Channing Tatum, who plays Martin Taylor, makes his third appearance in a Soderbergh film, after “Haywire” and “Magic Mike.”
“Channing was Steven’s idea and it was great one,” says Burns. “I initially pictured Martin as older than Emily, but Steven felt that would make it more a Lolita type of story. Channing is just right as a young, materialistic guy on the make. Martin is a good-looking frat boy who went Wall Street to make the American dream come true—even if he had to steal it.”
The role is a departure for Tatum, which is one of the reasons Soderbergh selected him. “I said, let’s put him in a suit for a change. I wanted him to speak differently and he worked very hard with a dialect coach to create a much more clipped, enunciated manner of speaking. If you compare it to Magic Mike, the last movie we did together, he sounds really different. Channing is very appealing and very much a movie star, which works really well for the character.”
“Chan was really the first person we thought of for the role,” says producer Gregory Jacobs. “We felt it would be great to see him play a part that we hadn’t seen him play before.”
Tatum was not expecting to be tapped for the part of a white-collar criminal. “I’m from the South and I definitely didn’t go to college,” he says. “But Steven felt I would lend the story a Side Effects different perspective, as opposed to casting somebody we’ve seen play similar parts a bunch of times.
“Martin is a guy who wanted it all and took it,” Tatum observes. “He convinced himself that it wasn’t cheating. With Emily, he fell in love with the idea of an innocent, fragile flower he could put on a pedestal in a castle. She’s another trophy he won.”

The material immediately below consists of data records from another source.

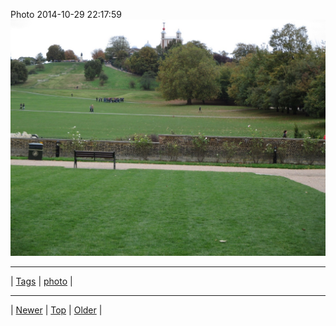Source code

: <!--
title: Photo 2014-10-29 22
date: 2020-06-28T15:02:25.040Z
tags: photo
-->












Photo 2014-10-29 22:17:59
![](101288236737-0.jpg)

<!--BOTTOM-POST-NAVIGATION-->
---

| [Tags](tags.md) | [photo](tag-photo.md) |

---

| [Newer](index.md) | [Top](index.md) | [Older](101526453562.md) |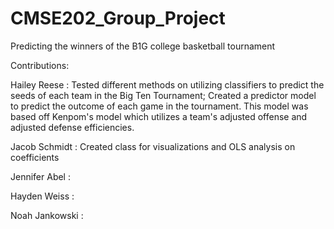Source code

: # CMSE202_Group_Project
Predicting the winners of the B1G college basketball tournament

Contributions:

Hailey Reese : Tested different methods on utilizing classifiers to predict the seeds of each team in the Big Ten Tournament; Created a predictor model to predict the outcome of each game in the tournament. This model was based off Kenpom's model which utilizes a team's adjusted offense and adjusted defense efficiencies.

Jacob Schmidt : Created class for visualizations and OLS analysis on coefficients 

Jennifer Abel : 

Hayden Weiss : 

Noah Jankowski : 
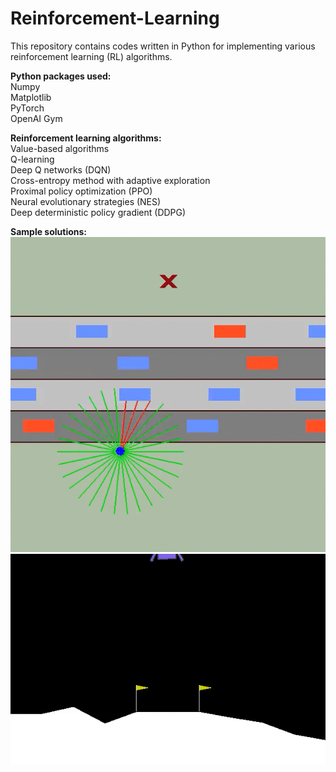 # Reinforcement-Learning
This repository contains codes written in Python for implementing various reinforcement learning (RL) algorithms.

**Python packages used:** <br />
Numpy <br />
Matplotlib <br />
PyTorch <br />
OpenAI Gym <br />

**Reinforcement learning algorithms:** <br />
Value-based algorithms <br />
Q-learning <br />
Deep Q networks (DQN) <br />
Cross-entropy method with adaptive exploration <br />
Proximal policy optimization (PPO) <br />
Neural evolutionary strategies (NES) <br />
Deep deterministic policy gradient (DDPG) <br />

**Sample solutions:** <br />
![](https://github.com/rprasan/Reinforcement-Learning/blob/main/Deep%20Q%20Learning/Results/Environment%202/Seed%206/Test%20Video.gif) <br />
![](https://github.com/rprasan/Reinforcement-Learning/blob/main/Blackbox%20Optimization%20Techniques/Environment%202/Seed%201/Test%20Video.gif) <br /><br />
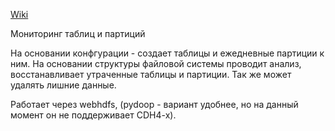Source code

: [Wiki](https://github.com/Topface/analystics/wiki)

Мониторинг таблиц и партиций

На основании конфгурации - создает таблицы и ежедневные партиции к ним.
На основании структуры файловой системы проводит анализ, восстанавливает утраченные таблицы и партиции.
Так же может удалять лишние данные.

Работает через webhdfs, (pydoop - вариант удобнее, но на данный момент он не поддерживает CDH4-x).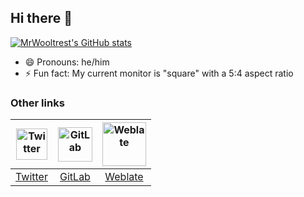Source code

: ## Hi there 👋

[![MrWooltrest's GitHub stats](https://github-readme-stats.vercel.app/api?username=MrWooltrest&theme=github_dark&show_icons=true&hide_border=true)](https://github.com/MrWooltrest)

<!--
[![Readme Card](https://github-readme-stats.vercel.app/api/pin/?username=MrWooltrest&repo=MrWooltrest.github.io&show_owner&theme=github_dark)](https://github.com/MrWooltrest)
-->

<!--
[![Top Langs](https://github-readme-stats.vercel.app/api/top-langs/?username=MrWooltrest&theme=github_dark)](https://github.com/MrWooltrest)
-->

<!--
- 🌱 I’m currently ~~learning~~ thinking about learning Java, Rust and C++ *(I just can't choose where to start and find the time to do it)*
-->
- 😄 Pronouns: he/him
- ⚡ Fun fact: My current monitor is "square" with a 5:4 aspect ratio

### Other links
| <img width="50" src="https://upload.wikimedia.org/wikipedia/commons/4/4f/Twitter-logo.svg" alt="Twitter" align="center"> | <img width="55" src="https://gitlab.com/uploads/-/system/project/avatar/278964/logo-extra-whitespace.png" alt="GitLab" align="center"> | <img width="70" src="https://upload.wikimedia.org/wikipedia/commons/6/69/Weblate_logo.svg" alt="Weblate" align="center">
|:---:|:---:|:---:|
|[Twitter](https://twitter.com/MrWooltrest)|[GitLab](https://gitlab.com/MrWooltrest)| [Weblate](https://hosted.weblate.org/user/MrWooltrest/)

<!--
- 🔭 I’m currently working on ...
- 👯 I’m looking to collaborate on ...
- 🤔 I’m looking for help with ...
- 💬 Ask me about ...
- 📫 How to reach me: ...
-->

<!--
**MrWooltrest/MrWooltrest** is a ✨ _special_ ✨ repository because its `README.md` (this file) appears on your GitHub profile.
Here are some ideas to get you started:
- 🔭 I’m currently working on ...
- 🌱 I’m currently learning ...
- 👯 I’m looking to collaborate on ...
- 🤔 I’m looking for help with ...
- 💬 Ask me about ...
- 📫 How to reach me: ...
- 😄 Pronouns: ...
- ⚡ Fun fact: ...
-->
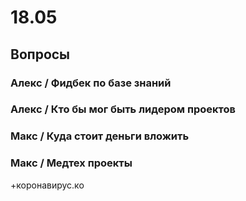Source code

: # 18.05

## Вопросы

### Алекс / Фидбек по базе знаний



### Алекс / Кто бы мог быть лидером проектов



### Макс / Куда стоит деньги вложить



### Макс / Медтех проекты

+коронавирус.ко

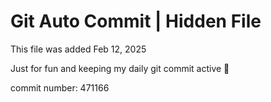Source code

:# Git Auto Commit | Hidden File

This file was added Feb 12, 2025

Just for fun and keeping my daily git commit active 🤪

commit number: 471166
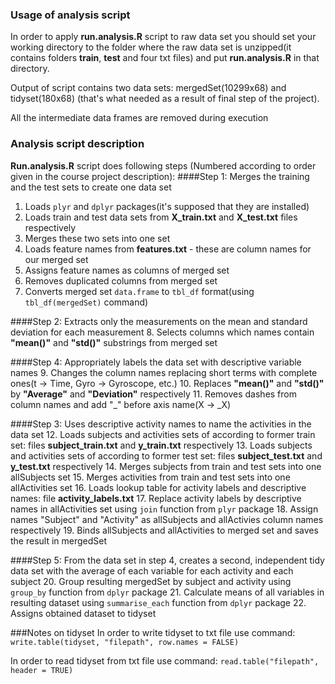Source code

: ### Usage of analysis script
In order to apply **run.analysis.R** script to raw data set you should set your working directory to the folder where the raw data set is unzipped(it contains folders **train**, **test** and four txt files) and put **run.analysis.R** in that directory.

Output of script contains two data sets: mergedSet(10299x68) and tidyset(180x68) (that's what needed as a result of final step of the project). 

All the intermediate data frames are removed during execution

### Analysis script description
**Run.analysis.R** script does following steps (Numbered according to order given in the course project description):
####Step 1: Merges the training and the test sets to create one data set
1.  Loads `plyr` and `dplyr` packages(it's supposed that they are installed)
2.  Loads train and test data sets from **X_train.txt** and **X_test.txt** files respectively
3.  Merges these two sets into one set
4.  Loads feature names from **features.txt** - these are column names for our merged set
5.  Assigns feature names as columns of merged set
6.  Removes duplicated columns from merged set
7.  Converts merged set `data.frame` to `tbl_df` format(using `tbl_df(mergedSet)` command) 

####Step 2: Extracts only the measurements on the mean and standard deviation for each measurement
8.  Selects columns which names contain **"mean()"** and **"std()"** substrings from merged set 

####Step 4: Appropriately labels the data set with descriptive variable names
9.  Changes the column names replacing short terms with complete ones(t -> Time, Gyro -> Gyroscope, etc.)
10.  Replaces **"mean()"** and **"std()"** by **"Average"** and **"Deviation"** respectively
11.  Removes dashes from column names and add "_" before axis name(X -> _X)

####Step 3: Uses descriptive activity names to name the activities in the data set
12. Loads subjects and activities sets of according to former train set: files **subject_train.txt** and **y_train.txt** respectively
13. Loads subjects and activities sets of according to former test set: files **subject_test.txt** and **y_test.txt** respectively
14. Merges subjects from train and test sets into one allSubjects set
15. Merges activities from train and test sets into one allActivities set
16. Loads lookup table for activity labels and descriptive names: file **activity_labels.txt**
17. Replace activity labels by descriptive names in allActivities set using `join` function from `plyr` package
18. Assign names "Subject" and "Activity" as  allSubjects and allActivies column names respectively
19. Binds allSubjects and allActivities to merged set and saves the result in mergedSet

####Step 5: From the data set in step 4, creates a second, independent tidy data set with the average of each variable for each activity and each subject
20. Group resulting mergedSet by subject and activity using `group_by` function from `dplyr` package
21. Calculate means of all variables in resulting dataset using `summarise_each` function from `dplyr` package 
22. Assigns obtained dataset to tidyset

###Notes on tidyset
In order to write tidyset to txt file use command: 
`write.table(tidyset, "filepath", row.names = FALSE)`

In order to read tidyset from txt file use command: 
`read.table("filepath", header = TRUE)`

Whatever the part, the actor says he would have signed on just to work with Soderbergh again. “Steven is one of the smartest, most creative, most original people I’ve ever met in my life,” says Tatum. “We get along personally and artistically to the point where if he called me up and said, ‘I want you to play Waiter No. 2,’ I’d do it.
“His work is different from everyone else’s,” the actor adds. “Steven is a student of life and people’s contradictory qualities. Maybe because he’s so full of contradictions himself, he likes to shine light on other people’s quirks.”